Work required: Through the last line of the entries, please copy every line exactly, starting with the one that contains "group, albeit temporarily.".

Source information:
BEGIN
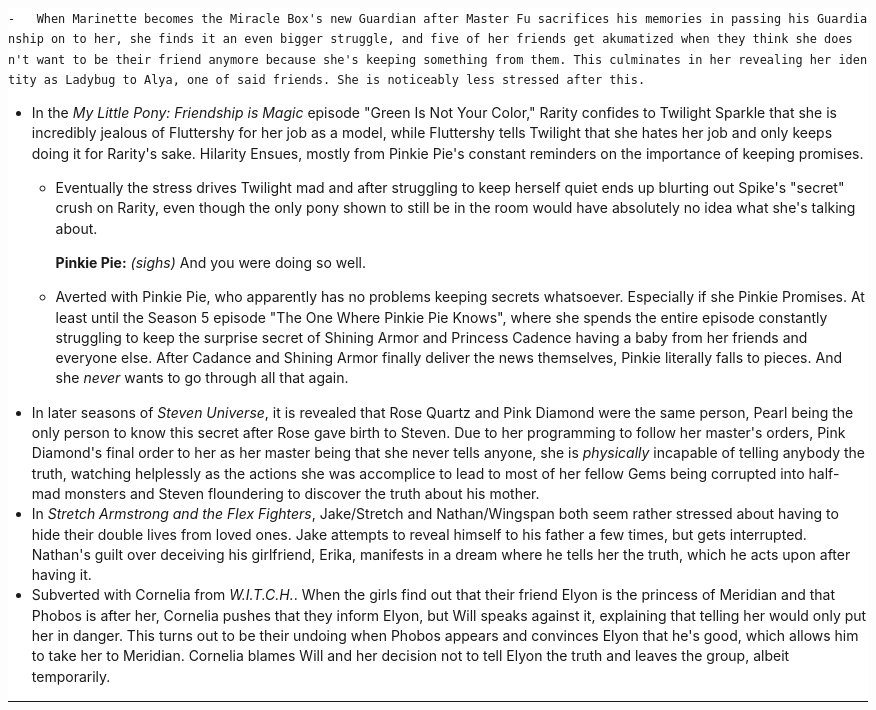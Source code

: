     -   When Marinette becomes the Miracle Box's new Guardian after Master Fu sacrifices his memories in passing his Guardianship on to her, she finds it an even bigger struggle, and five of her friends get akumatized when they think she doesn't want to be their friend anymore because she's keeping something from them. This culminates in her revealing her identity as Ladybug to Alya, one of said friends. She is noticeably less stressed after this.
-   In the _My Little Pony: Friendship is Magic_ episode "Green Is Not Your Color," Rarity confides to Twilight Sparkle that she is incredibly jealous of Fluttershy for her job as a model, while Fluttershy tells Twilight that she hates her job and only keeps doing it for Rarity's sake. Hilarity Ensues, mostly from Pinkie Pie's constant reminders on the importance of keeping promises.
    -   Eventually the stress drives Twilight mad and after struggling to keep herself quiet ends up blurting out Spike's "secret" crush on Rarity, even though the only pony shown to still be in the room would have absolutely no idea what she's talking about.
        
        **Pinkie Pie:** _(sighs)_ And you were doing so well.
        
    -   Averted with Pinkie Pie, who apparently has no problems keeping secrets whatsoever. Especially if she Pinkie Promises. At least until the Season 5 episode "The One Where Pinkie Pie Knows", where she spends the entire episode constantly struggling to keep the surprise secret of Shining Armor and Princess Cadence having a baby from her friends and everyone else. After Cadance and Shining Armor finally deliver the news themselves, Pinkie literally falls to pieces. And she _never_ wants to go through all that again.
-   In later seasons of _Steven Universe_, it is revealed that Rose Quartz and Pink Diamond were the same person, Pearl being the only person to know this secret after Rose gave birth to Steven. Due to her programming to follow her master's orders, Pink Diamond's final order to her as her master being that she never tells anyone, she is _physically_ incapable of telling anybody the truth, watching helplessly as the actions she was accomplice to lead to most of her fellow Gems being corrupted into half-mad monsters and Steven floundering to discover the truth about his mother.
-   In _Stretch Armstrong and the Flex Fighters_, Jake/Stretch and Nathan/Wingspan both seem rather stressed about having to hide their double lives from loved ones. Jake attempts to reveal himself to his father a few times, but gets interrupted. Nathan's guilt over deceiving his girlfriend, Erika, manifests in a dream where he tells her the truth, which he acts upon after having it.
-   Subverted with Cornelia from _W.I.T.C.H._. When the girls find out that their friend Elyon is the princess of Meridian and that Phobos is after her, Cornelia pushes that they inform Elyon, but Will speaks against it, explaining that telling her would only put her in danger. This turns out to be their undoing when Phobos appears and convinces Elyon that he's good, which allows him to take her to Meridian. Cornelia blames Will and her decision not to tell Elyon the truth and leaves the group, albeit temporarily.

___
END
Solution to this problem:
-   Subverted with Cornelia from _W.I.T.C.H._. When the girls find out that their friend Elyon is the princess of Meridian and that Phobos is after her, Cornelia pushes that they inform Elyon, but Will speaks against it, explaining that telling her would only put her in danger. This turns out to be their undoing when Phobos appears and convinces Elyon that he's good, which allows him to take her to Meridian. Cornelia blames Will and her decision not to tell Elyon the truth and leaves the group, albeit temporarily.

___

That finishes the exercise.